_Dataset excerpts_:
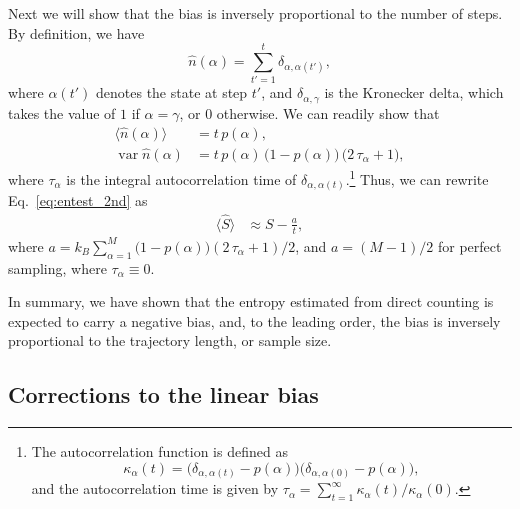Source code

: \documentclass[reprint, superscriptaddress]{revtex4-1}
\begin{document}
Next we will show that the bias is inversely proportional
to the number of steps.
%
By definition, we have
%
\begin{equation*}
  \hat{n}(\alpha) = \sum_{t' = 1}^t \delta_{\alpha, \alpha(t')},
\end{equation*}
%
where $\alpha(t')$ denotes the state at step $t'$,
and $\delta_{\alpha, \gamma}$ is the Kronecker delta,
which takes the value of $1$ if $\alpha = \gamma$, or $0$ otherwise.
%
We can readily show that
\begin{align*}
  \bigl\langle \hat{n}(\alpha) \bigr\rangle
  &=
  t \, p(\alpha), \\
  \operatorname{var}{\hat{n}(\alpha)}
  &=
  t \, p(\alpha) \, \bigl( 1 - p(\alpha) \bigr) \, \bigl(2 \, \tau_\alpha + 1\bigr)
  ,
\end{align*}
%
where $\tau_\alpha$ is the integral autocorrelation time of $\delta_{\alpha, \alpha(t)}$.\footnote{
The autocorrelation function is defined as
$$
\kappa_\alpha(t) = \bigl(\delta_{\alpha, \alpha(t)} - p(\alpha)\bigr)
\bigl(\delta_{\alpha, \alpha(0)} - p(\alpha)\bigr),
$$
and the autocorrelation time is given by
$\tau_\alpha = \sum_{t = 1}^\infty \kappa_\alpha(t)/\kappa_\alpha(0)$.
}
%
Thus, we can rewrite Eq.~\eqref{eq:entest_2nd} as
%
\begin{align}
  \bigl\langle \hat S \bigr\rangle
  &\approx
  S - \frac{ a } { t }
  ,
  \label{eq:Shat_ave}
\end{align}
%
where $a = k_B \sum_{\alpha = 1}^M
    \bigl(1 - p(\alpha)\bigr) ( 2 \, \tau_\alpha + 1)/2$,
%
and $a = (M-1)/2$ for perfect sampling, where $\tau_\alpha \equiv 0$.

In summary, we have shown that the entropy estimated
from direct counting
is expected to carry a negative bias,
and, to the leading order, the bias is
inversely proportional to the trajectory length,
or sample size.



\subsection{Corrections to the linear bias}
\end{document}
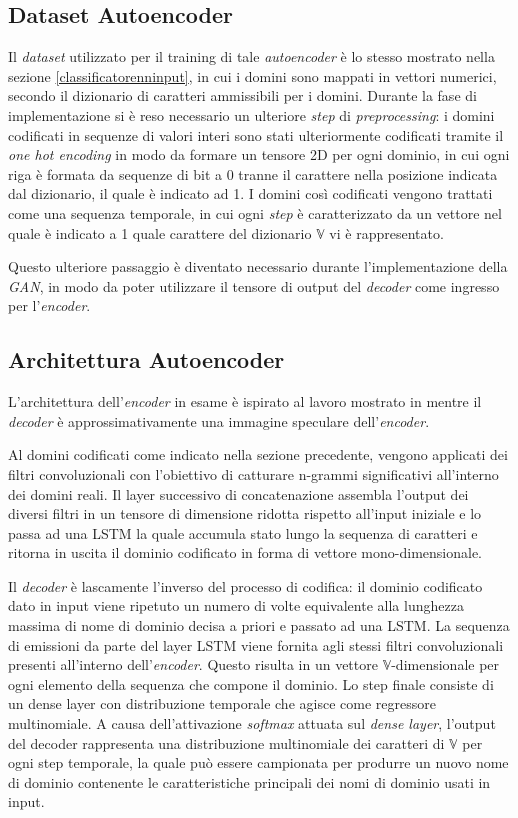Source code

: \subsection{Dataset Autoencoder}
\label{datasetautoencoder}
Il \textit{dataset} utilizzato per il training di tale \textit{autoencoder} è lo stesso mostrato nella sezione \ref{classificatorenninput}, in cui i domini sono mappati in vettori numerici, secondo il dizionario di caratteri ammissibili per i domini. Durante la fase di implementazione si è reso necessario un ulteriore \textit{step} di \textit{preprocessing}: i domini codificati in sequenze di valori interi sono stati ulteriormente codificati tramite il \textit{one hot encoding} \cite{onehot} in modo da formare un tensore 2D per ogni dominio, in cui ogni riga è formata da sequenze di bit a 0 tranne il carattere nella posizione indicata dal dizionario, il quale è indicato ad 1. I domini così codificati vengono trattati come una sequenza temporale, in cui ogni \textit{step} è caratterizzato da un vettore nel quale è indicato a 1 quale carattere del dizionario $\mathbb{V}$ vi è rappresentato. 

Questo ulteriore passaggio è diventato necessario durante l'implementazione della \textit{GAN}, in modo da poter utilizzare il tensore di output del \textit{decoder} come ingresso per l'\textit{encoder}.


\subsection{Architettura Autoencoder}
\label{archautoencoder}
L'architettura dell'\textit{encoder} in esame è ispirato al lavoro mostrato in \cite{1508.06615} mentre il \textit{decoder} è approssimativamente una immagine speculare dell'\textit{encoder}.

Al domini codificati come indicato nella sezione precedente, vengono applicati dei filtri convoluzionali con l'obiettivo di catturare n-grammi significativi all'interno dei domini reali. Il layer successivo di concatenazione assembla l'output dei diversi filtri in un tensore di dimensione ridotta rispetto all'input iniziale e lo passa ad una LSTM la quale accumula stato lungo la sequenza di caratteri e ritorna in uscita il dominio codificato in forma di vettore mono-dimensionale.

Il \textit{decoder} è lascamente l'inverso del processo di codifica: il dominio codificato dato in input viene ripetuto un numero di volte equivalente alla lunghezza massima di nome di dominio decisa a priori e passato ad una LSTM. La sequenza di emissioni da parte del layer LSTM viene fornita agli stessi filtri convoluzionali presenti all'interno dell'\textit{encoder}. Questo risulta in un vettore $\mathbb{V}$-dimensionale per ogni elemento della sequenza che compone il dominio.
Lo step finale consiste di un dense layer con distribuzione temporale che agisce come regressore multinomiale. A causa dell'attivazione \textit{softmax} attuata sul \textit{dense layer}, l'output del decoder rappresenta una distribuzione multinomiale dei caratteri di $\mathbb{V}$ per ogni step temporale, la quale può essere campionata per produrre un nuovo nome di dominio contenente le caratteristiche principali dei nomi di dominio usati in input.

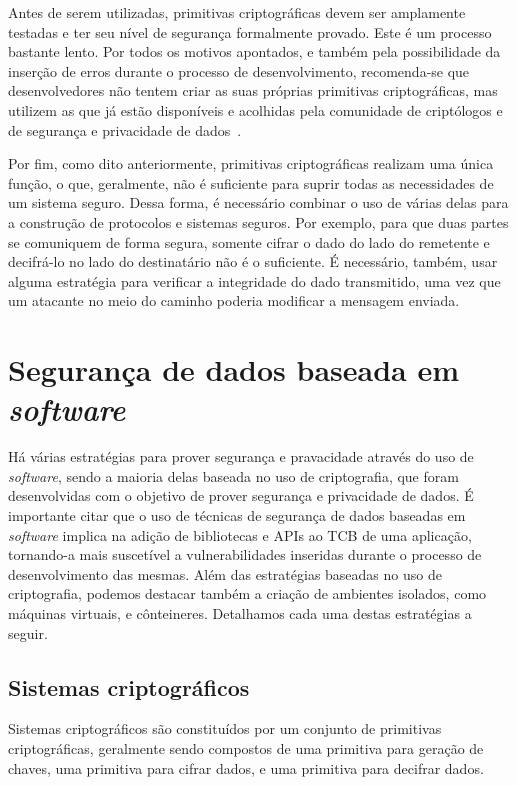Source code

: Antes de serem utilizadas, primitivas criptográficas devem ser amplamente
testadas e ter seu nível de segurança formalmente provado. Este é um processo
bastante lento. Por todos os motivos apontados, e também pela possibilidade da
inserção de erros durante o processo de desenvolvimento, recomenda-se que
desenvolvedores não tentem criar as suas próprias primitivas criptográficas, mas
utilizem as que já estão disponíveis e acolhidas pela comunidade de criptólogos
e de segurança e privacidade de dados~\cite{menezes1996handbook}.

Por fim, como dito anteriormente, primitivas criptográficas realizam uma única
função, o que, geralmente, não é suficiente para suprir todas as necessidades de
um sistema seguro. Dessa forma, é necessário combinar o uso de várias delas para
a construção de protocolos e sistemas seguros. Por exemplo, para que duas partes
se comuniquem de forma segura, somente cifrar o dado do lado do remetente e
decifrá-lo no lado do destinatário não é o suficiente. É necessário, também,
usar alguma estratégia para verificar a integridade do dado transmitido, uma vez
que um atacante no meio do caminho poderia modificar a mensagem enviada.

\section{Segurança de dados baseada em \textit{software}}
\label{sec:estadoarte_seg_soft}

Há várias estratégias para prover segurança e pravacidade através do uso de
\textit{software}, sendo a maioria delas baseada no uso de criptografia, que
foram desenvolvidas com o objetivo de prover segurança e privacidade de dados.
É importante citar que o uso de técnicas de segurança de dados baseadas em
\textit{software} implica na adição de bibliotecas e APIs ao TCB de uma
aplicação, tornando-a mais suscetível a vulnerabilidades inseridas durante o
processo de desenvolvimento das mesmas.
Além das estratégias baseadas no uso de criptografia, podemos destacar também a
criação de ambientes isolados, como máquinas virtuais, e cônteineres. Detalhamos
cada uma destas estratégias a seguir.

\subsection{Sistemas criptográficos}
\label{subsec:estadoarte_segsoft_sistemas_cripto}

Sistemas criptográficos são constituídos por um conjunto de primitivas
criptográficas, geralmente sendo compostos de uma primitiva para geração de
chaves, uma primitiva para cifrar dados, e uma primitiva para decifrar dados.

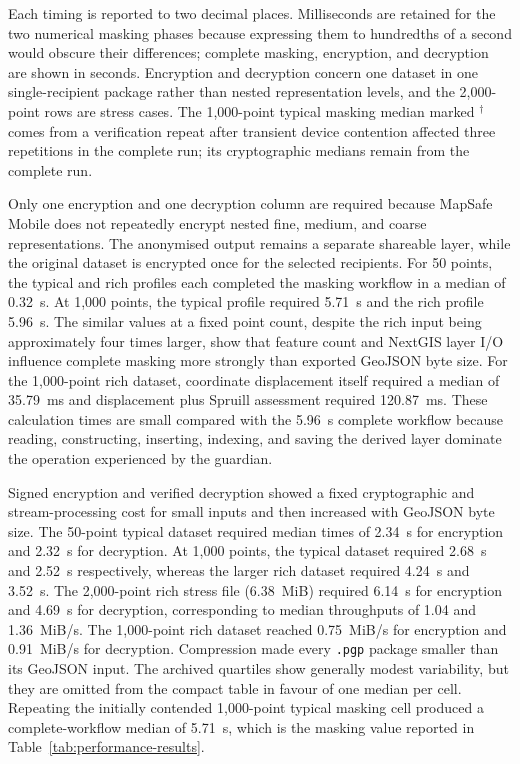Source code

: \documentclass[a4paper,UKenglish,cleveref,autoref,thm-restate]{lipics-v2021}
\begin{document}
\noindent Each timing is reported to two decimal places. Milliseconds are retained for the two numerical masking phases because expressing them to hundredths of a second would obscure their differences; complete masking, encryption, and decryption are shown in seconds. Encryption and decryption concern one dataset in one single-recipient package rather than nested representation levels, and the 2,000-point rows are stress cases. The 1,000-point typical masking median marked $^{\dagger}$ comes from a verification repeat after transient device contention affected three repetitions in the complete run; its cryptographic medians remain from the complete run.

Only one encryption and one decryption column are required because MapSafe Mobile does not repeatedly encrypt nested fine, medium, and coarse representations. The anonymised output remains a separate shareable layer, while the original dataset is encrypted once for the selected recipients. For 50 points, the typical and rich profiles each completed the masking workflow in a median of 0.32~s. At 1,000 points, the typical profile required 5.71~s and the rich profile 5.96~s. The similar values at a fixed point count, despite the rich input being approximately four times larger, show that feature count and NextGIS layer I/O influence complete masking more strongly than exported GeoJSON byte size. For the 1,000-point rich dataset, coordinate displacement itself required a median of 35.79~ms and displacement plus Spruill assessment required 120.87~ms. These calculation times are small compared with the 5.96~s complete workflow because reading, constructing, inserting, indexing, and saving the derived layer dominate the operation experienced by the guardian.

Signed encryption and verified decryption showed a fixed cryptographic and stream-processing cost for small inputs and then increased with GeoJSON byte size. The 50-point typical dataset required median times of 2.34~s for encryption and 2.32~s for decryption. At 1,000 points, the typical dataset required 2.68~s and 2.52~s respectively, whereas the larger rich dataset required 4.24~s and 3.52~s. The 2,000-point rich stress file (6.38~MiB) required 6.14~s for encryption and 4.69~s for decryption, corresponding to median throughputs of 1.04 and 1.36~MiB/s. The 1,000-point rich dataset reached 0.75~MiB/s for encryption and 0.91~MiB/s for decryption. Compression made every \texttt{.pgp} package smaller than its GeoJSON input. The archived quartiles show generally modest variability, but they are omitted from the compact table in favour of one median per cell. Repeating the initially contended 1,000-point typical masking cell produced a complete-workflow median of 5.71~s, which is the masking value reported in Table~\ref{tab:performance-results}.
\end{document}
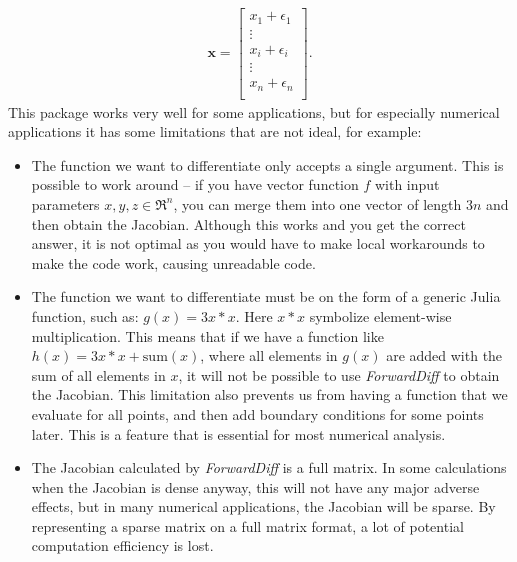 \begin{align*}
    \textbf{x} = \begin{bmatrix}
    x_1 + \epsilon_1 \\
    \vdots \\
    x_i + \epsilon_i \\
    \vdots \\
    x_n + \epsilon_n \\
    \end{bmatrix}.
\end{align*}
 This package works very well for some applications, but for especially numerical applications it has some limitations that are not ideal, for example: 
\begin{itemize}
    \item The function we want to differentiate only accepts a single argument. This is possible to work around -- if you have vector function $f$ with input parameters $x,y,z \in \Re^n$, you can merge them into one vector of length $3n$ and then obtain the Jacobian. Although this works and you get the correct answer, it is not optimal as you would have to make local workarounds to make the code work, causing unreadable code.
    \item The function we want to differentiate must be on the form of a generic Julia function, such as: $g(x) = 3x*x$. Here $x*x$ symbolize element-wise multiplication. This means that if we have a function like $h(x) = 3x*x + \text{sum}(x)$, where all elements in $g(x)$ are added with the sum of all elements in $x$, it will not be possible to use \textit{ForwardDiff} to obtain the Jacobian. This limitation also prevents us from having a function that we evaluate for all points, and then add boundary conditions for some points later. This is a feature that is essential for most numerical analysis.
    \item The Jacobian calculated by \textit{ForwardDiff} is a full matrix. In some calculations when the Jacobian is dense anyway, this will not have any major adverse effects, but in many numerical applications, the Jacobian will be sparse. By representing a sparse matrix on a full matrix format, a lot of potential computation efficiency is lost.
\end{itemize}

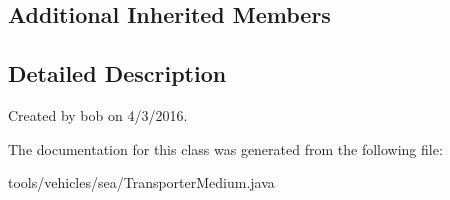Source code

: \subsection*{Additional Inherited Members}


\subsection{Detailed Description}
Created by bob on 4/3/2016. 

The documentation for this class was generated from the following file\+:\begin{DoxyCompactItemize}
\item 
tools/vehicles/sea/Transporter\+Medium.\+java\end{DoxyCompactItemize}
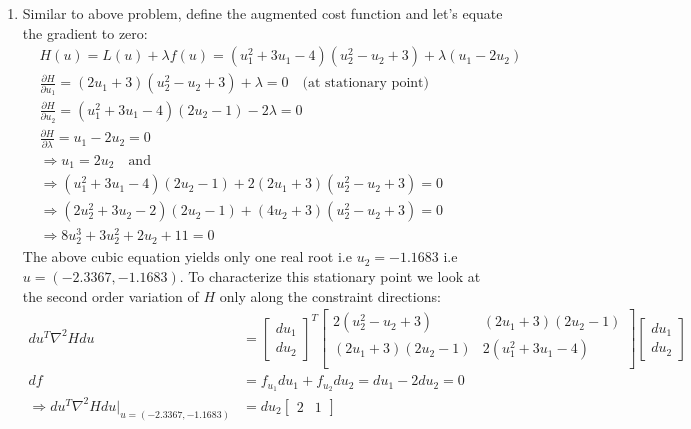 \begin{enumerate}
\begin{enumerate}
   \item %
    Similar to above problem, define the augmented cost function and let's equate the
gradient to zero:
    \begin{align*}
     &H(u) = L(u) + \lambda f(u) = (u_1^2 + 3 u_1 - 4) (u_2^2 - u_2 + 3)
+ \lambda (u_1 - 2 u_2) \\
     &\frac{\partial H}{\partial u_1} = (2 u_1 + 3)(u_2^2 - u_2 + 3) +
\lambda = 0 \quad \text{(at stationary point)} \\
     &\frac{\partial H}{\partial u_2} = (u_1^2 + 3 u_1 - 4)(2 u_2 - 1) -
2 \lambda = 0\\
     &\frac{\partial H}{\partial \lambda} = u_1 - 2u_2 = 0 \\
     &\Rightarrow u_1 = 2u_2 \quad \text{and}\\
     &\Rightarrow (u_1^2 + 3 u_1 - 4)(2 u_2 - 1) + 2 (2 u_1 + 3)(u_2^2 - u_2 +
3) = 0\\
     &\Rightarrow (2 u_2^2 + 3 u_2 -2)(2 u_2 -1) +  (4 u_2 + 3)(u_2^2 - u_2 + 3)
= 0\\
     &\Rightarrow 8 u_2^3 + 3 u_2^2 +2 u_2 + 11 = 0
    \end{align*}
    The above cubic equation yields only one real root i.e $u_2 = -1.1683$ i.e $u
= (-2.3367,-1.1683)$. To characterize this stationary point we look at the second order variation
of $H$ only along the constraint directions:
    \begin{align*}
     du^T \nabla^2 H du &= \begin{bmatrix}
			      du_1\\
			      du_2
			    \end{bmatrix}^T
			    \begin{bmatrix}
			    2(u_2^2 - u_2 + 3) & (2u_1 + 3) (2 u_2 - 1) \\
			    (2 u_1 + 3) (2 u_2 -1) & 2(u_1^2 + 3 u_1 - 4) \\
                         \end{bmatrix}
                         \begin{bmatrix}
			      du_1\\
			      du_2
			    \end{bmatrix}\\
	df &= f_{u_1} du_1 + f_{u_2} du_2 = du_1 -2du_2 = 0 \\
	\Rightarrow du^T \nabla^2 H du |_{u=(-2.3367, -1.1683)} &= du_2 \begin{bmatrix}
	                                        2 & 1
	                                       \end{bmatrix}

\end{align*}
\end{enumerate}
\end{enumerate}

_Assignment_:
Copy out, exactly and alone, the lines of the entries above between the ones holding "esame è ispirato" and "compone il dominio.", inclusive.

_Result_:
L'architettura dell'\textit{encoder} in esame è ispirato al lavoro mostrato in \cite{1508.06615} mentre il \textit{decoder} è approssimativamente una immagine speculare dell'\textit{encoder}.

Al domini codificati come indicato nella sezione precedente, vengono applicati dei filtri convoluzionali con l'obiettivo di catturare n-grammi significativi all'interno dei domini reali. Il layer successivo di concatenazione assembla l'output dei diversi filtri in un tensore di dimensione ridotta rispetto all'input iniziale e lo passa ad una LSTM la quale accumula stato lungo la sequenza di caratteri e ritorna in uscita il dominio codificato in forma di vettore mono-dimensionale.

Il \textit{decoder} è lascamente l'inverso del processo di codifica: il dominio codificato dato in input viene ripetuto un numero di volte equivalente alla lunghezza massima di nome di dominio decisa a priori e passato ad una LSTM. La sequenza di emissioni da parte del layer LSTM viene fornita agli stessi filtri convoluzionali presenti all'interno dell'\textit{encoder}. Questo risulta in un vettore $\mathbb{V}$-dimensionale per ogni elemento della sequenza che compone il dominio.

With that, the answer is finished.